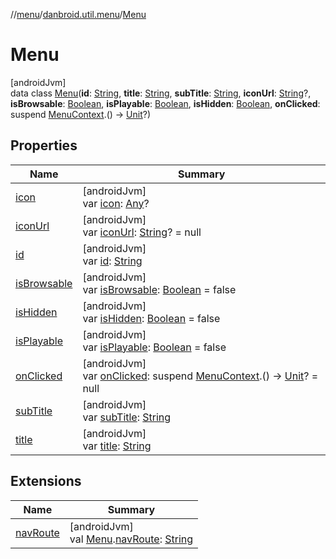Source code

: //[menu](../../../index.md)/[danbroid.util.menu](../index.md)/[Menu](index.md)

# Menu

[androidJvm]\
data class [Menu](index.md)(**id**: [String](https://kotlinlang.org/api/latest/jvm/stdlib/kotlin/-string/index.html), **title**: [String](https://kotlinlang.org/api/latest/jvm/stdlib/kotlin/-string/index.html), **subTitle**: [String](https://kotlinlang.org/api/latest/jvm/stdlib/kotlin/-string/index.html), **iconUrl**: [String](https://kotlinlang.org/api/latest/jvm/stdlib/kotlin/-string/index.html)?, **isBrowsable**: [Boolean](https://kotlinlang.org/api/latest/jvm/stdlib/kotlin/-boolean/index.html), **isPlayable**: [Boolean](https://kotlinlang.org/api/latest/jvm/stdlib/kotlin/-boolean/index.html), **isHidden**: [Boolean](https://kotlinlang.org/api/latest/jvm/stdlib/kotlin/-boolean/index.html), **onClicked**: suspend [MenuContext](../../danbroid.util.menu.ui/-menu-context/index.md).() -> [Unit](https://kotlinlang.org/api/latest/jvm/stdlib/kotlin/-unit/index.html)?)

## Properties

| Name | Summary |
|---|---|
| [icon](icon.md) | [androidJvm]<br>var [icon](icon.md): [Any](https://kotlinlang.org/api/latest/jvm/stdlib/kotlin/-any/index.html)? |
| [iconUrl](icon-url.md) | [androidJvm]<br>var [iconUrl](icon-url.md): [String](https://kotlinlang.org/api/latest/jvm/stdlib/kotlin/-string/index.html)? = null |
| [id](id.md) | [androidJvm]<br>var [id](id.md): [String](https://kotlinlang.org/api/latest/jvm/stdlib/kotlin/-string/index.html) |
| [isBrowsable](is-browsable.md) | [androidJvm]<br>var [isBrowsable](is-browsable.md): [Boolean](https://kotlinlang.org/api/latest/jvm/stdlib/kotlin/-boolean/index.html) = false |
| [isHidden](is-hidden.md) | [androidJvm]<br>var [isHidden](is-hidden.md): [Boolean](https://kotlinlang.org/api/latest/jvm/stdlib/kotlin/-boolean/index.html) = false |
| [isPlayable](is-playable.md) | [androidJvm]<br>var [isPlayable](is-playable.md): [Boolean](https://kotlinlang.org/api/latest/jvm/stdlib/kotlin/-boolean/index.html) = false |
| [onClicked](on-clicked.md) | [androidJvm]<br>var [onClicked](on-clicked.md): suspend [MenuContext](../../danbroid.util.menu.ui/-menu-context/index.md).() -> [Unit](https://kotlinlang.org/api/latest/jvm/stdlib/kotlin/-unit/index.html)? = null |
| [subTitle](sub-title.md) | [androidJvm]<br>var [subTitle](sub-title.md): [String](https://kotlinlang.org/api/latest/jvm/stdlib/kotlin/-string/index.html) |
| [title](title.md) | [androidJvm]<br>var [title](title.md): [String](https://kotlinlang.org/api/latest/jvm/stdlib/kotlin/-string/index.html) |

## Extensions

| Name | Summary |
|---|---|
| [navRoute](../nav-route.md) | [androidJvm]<br>val [Menu](index.md).[navRoute](../nav-route.md): [String](https://kotlinlang.org/api/latest/jvm/stdlib/kotlin/-string/index.html) |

○ ○ ○

## WORK REQUEST
For the word "null", go through the records and show each line that carries it.

## OUTPUT FOR THIS EXERCISE
| [iconUrl](icon-url.md) | [androidJvm]<br>var [iconUrl](icon-url.md): [String](https://kotlinlang.org/api/latest/jvm/stdlib/kotlin/-string/index.html)? = null |
| [onClicked](on-clicked.md) | [androidJvm]<br>var [onClicked](on-clicked.md): suspend [MenuContext](../../danbroid.util.menu.ui/-menu-context/index.md).() -> [Unit](https://kotlinlang.org/api/latest/jvm/stdlib/kotlin/-unit/index.html)? = null |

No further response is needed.